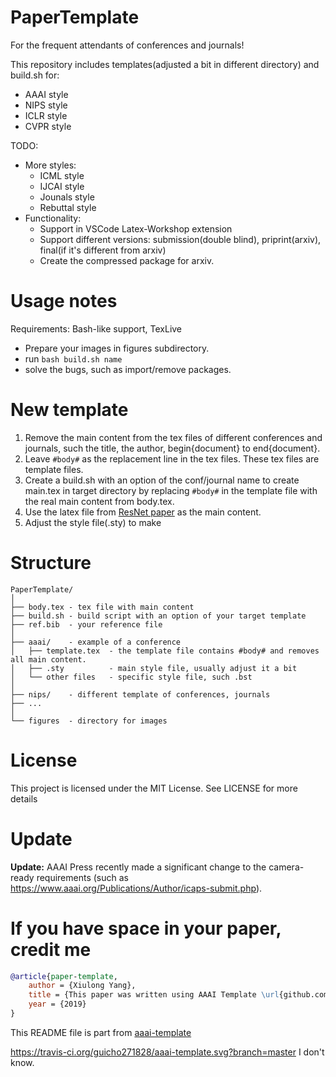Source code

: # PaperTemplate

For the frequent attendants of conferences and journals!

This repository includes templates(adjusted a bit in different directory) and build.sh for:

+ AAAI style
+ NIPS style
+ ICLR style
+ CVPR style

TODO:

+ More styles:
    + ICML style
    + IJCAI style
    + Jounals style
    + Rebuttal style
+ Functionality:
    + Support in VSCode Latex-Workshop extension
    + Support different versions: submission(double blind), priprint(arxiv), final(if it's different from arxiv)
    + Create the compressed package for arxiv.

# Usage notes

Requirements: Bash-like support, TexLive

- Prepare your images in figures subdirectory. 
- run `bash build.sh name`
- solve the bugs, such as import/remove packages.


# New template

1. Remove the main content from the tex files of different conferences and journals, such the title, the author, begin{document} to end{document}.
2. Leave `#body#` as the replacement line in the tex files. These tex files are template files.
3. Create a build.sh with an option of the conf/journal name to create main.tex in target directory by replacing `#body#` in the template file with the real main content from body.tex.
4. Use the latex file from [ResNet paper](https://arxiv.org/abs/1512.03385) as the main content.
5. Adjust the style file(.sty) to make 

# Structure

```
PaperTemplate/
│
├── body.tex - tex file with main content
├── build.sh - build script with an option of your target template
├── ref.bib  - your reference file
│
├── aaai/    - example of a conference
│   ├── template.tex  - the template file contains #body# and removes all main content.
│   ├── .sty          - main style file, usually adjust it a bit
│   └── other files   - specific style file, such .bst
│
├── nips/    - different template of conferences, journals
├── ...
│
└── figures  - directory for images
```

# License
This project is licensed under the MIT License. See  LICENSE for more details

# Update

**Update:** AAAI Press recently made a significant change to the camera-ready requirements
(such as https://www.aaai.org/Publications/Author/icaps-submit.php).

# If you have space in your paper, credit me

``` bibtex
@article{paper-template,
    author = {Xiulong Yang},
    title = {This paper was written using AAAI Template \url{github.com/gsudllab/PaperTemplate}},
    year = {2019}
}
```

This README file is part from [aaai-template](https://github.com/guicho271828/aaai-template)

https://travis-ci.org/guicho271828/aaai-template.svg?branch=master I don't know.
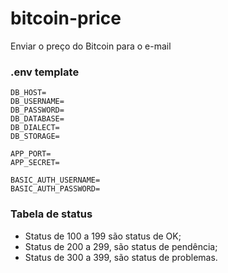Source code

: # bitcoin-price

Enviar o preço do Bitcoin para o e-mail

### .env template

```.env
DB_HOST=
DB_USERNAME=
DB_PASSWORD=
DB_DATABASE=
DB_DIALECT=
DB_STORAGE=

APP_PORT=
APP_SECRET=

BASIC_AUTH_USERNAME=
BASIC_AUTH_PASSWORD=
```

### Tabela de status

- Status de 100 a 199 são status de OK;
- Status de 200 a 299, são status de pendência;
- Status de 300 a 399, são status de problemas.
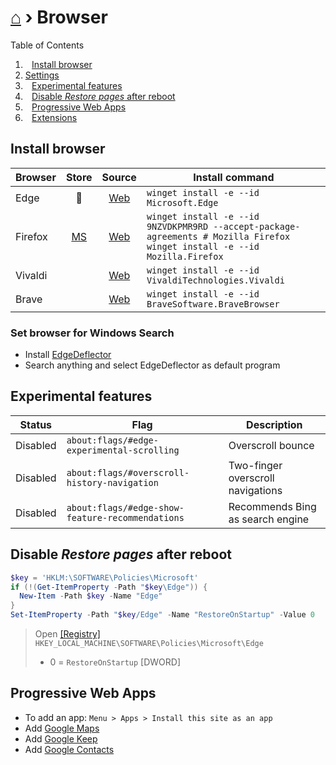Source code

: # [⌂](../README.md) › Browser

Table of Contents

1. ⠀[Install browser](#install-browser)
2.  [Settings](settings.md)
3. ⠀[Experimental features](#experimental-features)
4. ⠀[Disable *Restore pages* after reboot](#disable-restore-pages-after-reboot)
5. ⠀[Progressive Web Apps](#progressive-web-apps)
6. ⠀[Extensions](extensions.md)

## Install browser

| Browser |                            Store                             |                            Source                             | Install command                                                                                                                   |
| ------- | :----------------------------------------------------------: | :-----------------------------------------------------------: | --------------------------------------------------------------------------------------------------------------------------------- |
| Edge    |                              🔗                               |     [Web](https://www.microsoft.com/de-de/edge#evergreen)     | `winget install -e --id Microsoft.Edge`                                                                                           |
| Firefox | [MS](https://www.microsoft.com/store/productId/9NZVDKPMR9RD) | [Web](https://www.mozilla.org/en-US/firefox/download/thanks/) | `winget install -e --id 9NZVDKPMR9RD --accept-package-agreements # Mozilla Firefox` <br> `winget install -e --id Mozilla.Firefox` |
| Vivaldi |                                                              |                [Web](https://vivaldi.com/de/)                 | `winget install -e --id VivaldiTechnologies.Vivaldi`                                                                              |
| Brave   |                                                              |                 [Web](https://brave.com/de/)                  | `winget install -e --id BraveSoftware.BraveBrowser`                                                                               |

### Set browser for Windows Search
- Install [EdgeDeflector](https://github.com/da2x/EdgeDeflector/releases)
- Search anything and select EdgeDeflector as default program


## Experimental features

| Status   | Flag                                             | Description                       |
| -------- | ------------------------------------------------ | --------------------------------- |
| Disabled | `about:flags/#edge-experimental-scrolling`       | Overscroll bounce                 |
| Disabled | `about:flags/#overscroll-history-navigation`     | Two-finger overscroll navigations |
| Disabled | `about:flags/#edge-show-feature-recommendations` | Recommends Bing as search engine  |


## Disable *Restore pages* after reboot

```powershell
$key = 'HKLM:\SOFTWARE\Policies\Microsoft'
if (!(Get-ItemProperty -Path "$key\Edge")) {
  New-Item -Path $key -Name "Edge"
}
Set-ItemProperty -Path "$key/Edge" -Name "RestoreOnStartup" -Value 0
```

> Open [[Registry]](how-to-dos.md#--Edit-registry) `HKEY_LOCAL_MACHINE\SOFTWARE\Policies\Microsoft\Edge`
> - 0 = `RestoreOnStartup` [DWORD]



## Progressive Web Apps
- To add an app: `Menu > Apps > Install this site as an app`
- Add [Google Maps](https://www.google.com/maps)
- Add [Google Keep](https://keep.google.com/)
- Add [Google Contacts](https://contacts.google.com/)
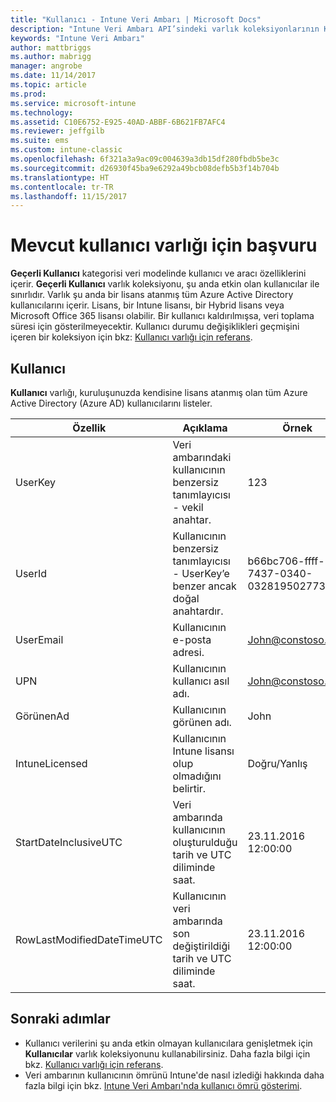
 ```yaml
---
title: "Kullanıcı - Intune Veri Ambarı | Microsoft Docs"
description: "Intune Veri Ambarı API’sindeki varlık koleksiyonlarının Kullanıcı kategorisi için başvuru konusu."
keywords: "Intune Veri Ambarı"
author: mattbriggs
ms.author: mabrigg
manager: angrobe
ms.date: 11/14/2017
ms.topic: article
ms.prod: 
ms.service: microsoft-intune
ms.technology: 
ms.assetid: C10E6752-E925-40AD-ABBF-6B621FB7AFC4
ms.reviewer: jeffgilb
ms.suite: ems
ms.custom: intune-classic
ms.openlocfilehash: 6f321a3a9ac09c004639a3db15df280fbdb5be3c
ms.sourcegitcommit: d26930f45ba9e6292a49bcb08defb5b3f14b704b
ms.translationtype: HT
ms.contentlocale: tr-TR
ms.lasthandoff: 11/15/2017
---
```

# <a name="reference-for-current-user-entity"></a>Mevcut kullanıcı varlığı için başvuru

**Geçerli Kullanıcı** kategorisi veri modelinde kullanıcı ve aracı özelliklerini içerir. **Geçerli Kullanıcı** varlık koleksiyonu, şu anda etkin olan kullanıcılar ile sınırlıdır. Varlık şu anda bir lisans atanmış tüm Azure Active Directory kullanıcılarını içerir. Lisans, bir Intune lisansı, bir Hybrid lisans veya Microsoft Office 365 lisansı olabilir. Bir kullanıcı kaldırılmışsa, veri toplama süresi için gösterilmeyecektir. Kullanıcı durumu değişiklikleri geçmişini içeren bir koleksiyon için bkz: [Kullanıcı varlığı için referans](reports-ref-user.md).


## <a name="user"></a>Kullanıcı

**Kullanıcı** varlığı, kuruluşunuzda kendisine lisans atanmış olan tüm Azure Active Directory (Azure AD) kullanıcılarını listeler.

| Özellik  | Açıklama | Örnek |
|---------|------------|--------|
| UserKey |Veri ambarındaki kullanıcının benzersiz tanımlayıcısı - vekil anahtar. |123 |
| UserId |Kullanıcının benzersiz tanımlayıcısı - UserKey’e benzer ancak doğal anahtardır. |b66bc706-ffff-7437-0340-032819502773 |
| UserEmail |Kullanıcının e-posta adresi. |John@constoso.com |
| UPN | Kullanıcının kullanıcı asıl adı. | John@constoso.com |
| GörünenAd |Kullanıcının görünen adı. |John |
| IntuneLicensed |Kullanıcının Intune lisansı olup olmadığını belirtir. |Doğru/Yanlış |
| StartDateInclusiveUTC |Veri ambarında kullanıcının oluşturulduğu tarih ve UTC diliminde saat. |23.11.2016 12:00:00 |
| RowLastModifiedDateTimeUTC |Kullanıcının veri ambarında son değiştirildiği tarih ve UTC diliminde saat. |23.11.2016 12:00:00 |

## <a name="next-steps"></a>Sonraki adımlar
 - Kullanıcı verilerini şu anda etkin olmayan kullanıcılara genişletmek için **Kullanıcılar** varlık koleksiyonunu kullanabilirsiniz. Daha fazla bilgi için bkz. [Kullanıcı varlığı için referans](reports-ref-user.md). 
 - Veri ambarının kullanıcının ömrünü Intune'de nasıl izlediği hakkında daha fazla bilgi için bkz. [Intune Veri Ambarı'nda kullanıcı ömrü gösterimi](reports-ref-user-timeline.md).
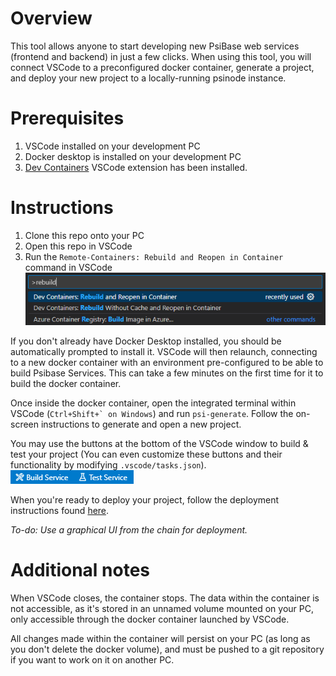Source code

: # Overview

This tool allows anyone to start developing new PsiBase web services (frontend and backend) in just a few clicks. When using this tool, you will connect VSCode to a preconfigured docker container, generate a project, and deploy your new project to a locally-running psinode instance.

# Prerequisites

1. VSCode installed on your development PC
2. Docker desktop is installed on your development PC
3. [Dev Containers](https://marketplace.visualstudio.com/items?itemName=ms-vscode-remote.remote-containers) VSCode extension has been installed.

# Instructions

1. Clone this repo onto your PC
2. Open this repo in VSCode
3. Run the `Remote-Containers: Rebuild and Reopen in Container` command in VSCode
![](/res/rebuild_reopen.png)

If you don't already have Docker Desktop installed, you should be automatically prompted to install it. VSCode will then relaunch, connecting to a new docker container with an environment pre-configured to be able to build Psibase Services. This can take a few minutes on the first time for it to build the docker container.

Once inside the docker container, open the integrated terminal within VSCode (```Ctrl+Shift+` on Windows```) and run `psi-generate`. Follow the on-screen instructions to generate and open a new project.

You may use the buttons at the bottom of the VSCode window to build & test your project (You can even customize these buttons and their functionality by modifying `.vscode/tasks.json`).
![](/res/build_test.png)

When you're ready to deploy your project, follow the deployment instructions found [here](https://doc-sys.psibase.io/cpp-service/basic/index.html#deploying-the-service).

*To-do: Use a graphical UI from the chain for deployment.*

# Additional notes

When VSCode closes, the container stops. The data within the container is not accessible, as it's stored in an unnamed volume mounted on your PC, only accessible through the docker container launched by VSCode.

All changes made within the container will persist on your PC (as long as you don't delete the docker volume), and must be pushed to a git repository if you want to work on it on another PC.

* [WORK ORDER]: Look above for the line holding "If you don't" and the line holding "Once inside the". Retype both, and every line between them, word for word and nothing else.

* [SOLUTION FOR THIS PROBLEM]:
If you don't already have Docker Desktop installed, you should be automatically prompted to install it. VSCode will then relaunch, connecting to a new docker container with an environment pre-configured to be able to build Psibase Services. This can take a few minutes on the first time for it to build the docker container.

Once inside the docker container, open the integrated terminal within VSCode (```Ctrl+Shift+` on Windows```) and run `psi-generate`. Follow the on-screen instructions to generate and open a new project.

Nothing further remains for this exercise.